Task brief →
Starting at the first line of the data, print every line up to and including the one with "The Knative CLI", but no pictures.

Source texts of formatted documents
╔══

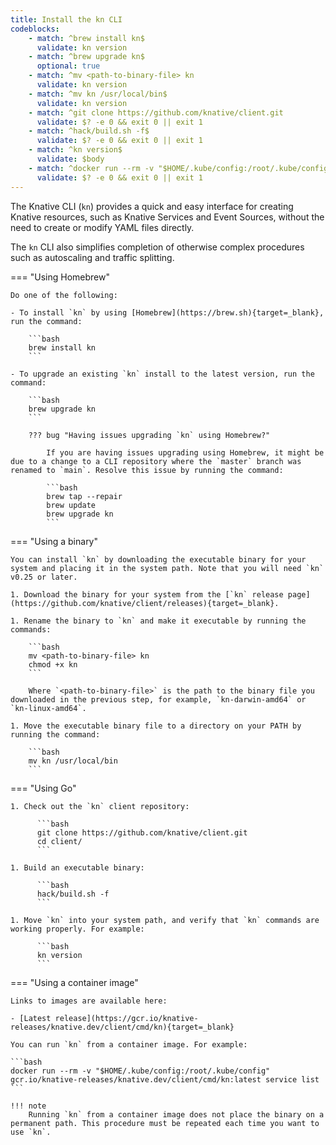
```yaml
---
title: Install the kn CLI
codeblocks:
    - match: ^brew install kn$
      validate: kn version
    - match: ^brew upgrade kn$
      optional: true
    - match: ^mv <path-to-binary-file> kn
      validate: kn version
    - match: ^mv kn /usr/local/bin$
      validate: kn version
    - match: ^git clone https://github.com/knative/client.git
      validate: $? -e 0 && exit 0 || exit 1
    - match: ^hack/build.sh -f$
      validate: $? -e 0 && exit 0 || exit 1
    - match: ^kn version$
      validate: $body
    - match: ^docker run --rm -v "$HOME/.kube/config:/root/.kube/config" gcr.io/knative-releases/knative.dev/client/cmd/kn:latest service list$
      validate: $? -e 0 && exit 0 || exit 1
---
```


The Knative CLI (`kn`) provides a quick and easy interface for creating Knative resources, such as Knative Services and Event Sources, without the need to create or modify YAML files directly.

The `kn` CLI also simplifies completion of otherwise complex procedures such as autoscaling and traffic splitting.

=== "Using Homebrew"

    Do one of the following:

    - To install `kn` by using [Homebrew](https://brew.sh){target=_blank}, run the command:

        ```bash
        brew install kn
        ```

    - To upgrade an existing `kn` install to the latest version, run the command:

        ```bash
        brew upgrade kn
        ```

        ??? bug "Having issues upgrading `kn` using Homebrew?"

            If you are having issues upgrading using Homebrew, it might be due to a change to a CLI repository where the `master` branch was renamed to `main`. Resolve this issue by running the command:

            ```bash
            brew tap --repair
            brew update
            brew upgrade kn
            ```

=== "Using a binary"

    You can install `kn` by downloading the executable binary for your system and placing it in the system path. Note that you will need `kn` v0.25 or later.

    1. Download the binary for your system from the [`kn` release page](https://github.com/knative/client/releases){target=_blank}.

    1. Rename the binary to `kn` and make it executable by running the commands:

        ```bash
        mv <path-to-binary-file> kn
        chmod +x kn
        ```

        Where `<path-to-binary-file>` is the path to the binary file you downloaded in the previous step, for example, `kn-darwin-amd64` or `kn-linux-amd64`.

    1. Move the executable binary file to a directory on your PATH by running the command:

        ```bash
        mv kn /usr/local/bin
        ```

=== "Using Go"

    1. Check out the `kn` client repository:

          ```bash
          git clone https://github.com/knative/client.git
          cd client/
          ```

    1. Build an executable binary:

          ```bash
          hack/build.sh -f
          ```

    1. Move `kn` into your system path, and verify that `kn` commands are working properly. For example:

          ```bash
          kn version
          ```

=== "Using a container image"

    Links to images are available here:

    - [Latest release](https://gcr.io/knative-releases/knative.dev/client/cmd/kn){target=_blank}

    You can run `kn` from a container image. For example:

    ```bash
    docker run --rm -v "$HOME/.kube/config:/root/.kube/config" gcr.io/knative-releases/knative.dev/client/cmd/kn:latest service list
    ```

    !!! note
        Running `kn` from a container image does not place the binary on a permanent path. This procedure must be repeated each time you want to use `kn`.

╚══

Result of this task →
```yaml
---
title: Install the kn CLI
codeblocks:
    - match: ^brew install kn$
      validate: kn version
    - match: ^brew upgrade kn$
      optional: true
    - match: ^mv <path-to-binary-file> kn
      validate: kn version
    - match: ^mv kn /usr/local/bin$
      validate: kn version
    - match: ^git clone https://github.com/knative/client.git
      validate: $? -e 0 && exit 0 || exit 1
    - match: ^hack/build.sh -f$
      validate: $? -e 0 && exit 0 || exit 1
    - match: ^kn version$
      validate: $body
    - match: ^docker run --rm -v "$HOME/.kube/config:/root/.kube/config" gcr.io/knative-releases/knative.dev/client/cmd/kn:latest service list$
      validate: $? -e 0 && exit 0 || exit 1
---
```


The Knative CLI (`kn`) provides a quick and easy interface for creating Knative resources, such as Knative Services and Event Sources, without the need to create or modify YAML files directly.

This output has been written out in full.